ALBURY played host yesterday to the first of four regional forums across NSW aiming to improve the Retail Leases Act 1994.
Twenty real estate agents and lawyers took part in the forum which was led by Candace Barron, who, coincidentally, was appointed as the acting NSW small business commissioner yesterday.
Ms Barron is a director in the dispute resolution unit in the commissioner’s office.
NSW Small Business Minister Katrina Hodgkinson recently released a discussion paper on the review of the act.
Ms Barron said a major failing of the current act was a lack of information to the general public.
“If you buy a house, you know what other houses sold for,” she said.
“If you rent a shop, you have no idea what your neighbours are paying and as a result people can’t make good commercial decisions for themselves.
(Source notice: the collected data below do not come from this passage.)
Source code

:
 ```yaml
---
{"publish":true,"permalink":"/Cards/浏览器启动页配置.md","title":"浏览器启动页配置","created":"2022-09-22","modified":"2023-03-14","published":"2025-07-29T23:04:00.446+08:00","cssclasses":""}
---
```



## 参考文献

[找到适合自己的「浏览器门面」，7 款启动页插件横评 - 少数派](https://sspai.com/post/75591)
“Information is important and simplicity is important.
“The ability to understand the document they are signing is also important.
“We want to have a place for people who don’t do it all day, every day to have a place to go.”
There are no restrictions on what can be changed as a result of the review which is a statutory occurrence every five years.
“It is one thing to have a practitioner who spends their whole life working with the legislation,” Ms Barron said.
“But you also have people who can’t afford to spend hundreds of dollars for each question they have about the act.
“We want to make it more accessible.”
Ms Barron studied law at Roosevelt University in Chicago and has been the deputy registrar of retail tenancy disputes since 2003.
Her promotion to fill the position of acting small business commissioner was confirmed by Ms Hodgkinson yesterday.
She will continue in the role until a replacement is announced for the former commissioner, Yasmin King.
“The government is firmly committed to ensuring small businesses in NSW have access to a small business commissioner,” Ms Hodgkinson said.
“The government is in the final stages of appointing the new commissioner.”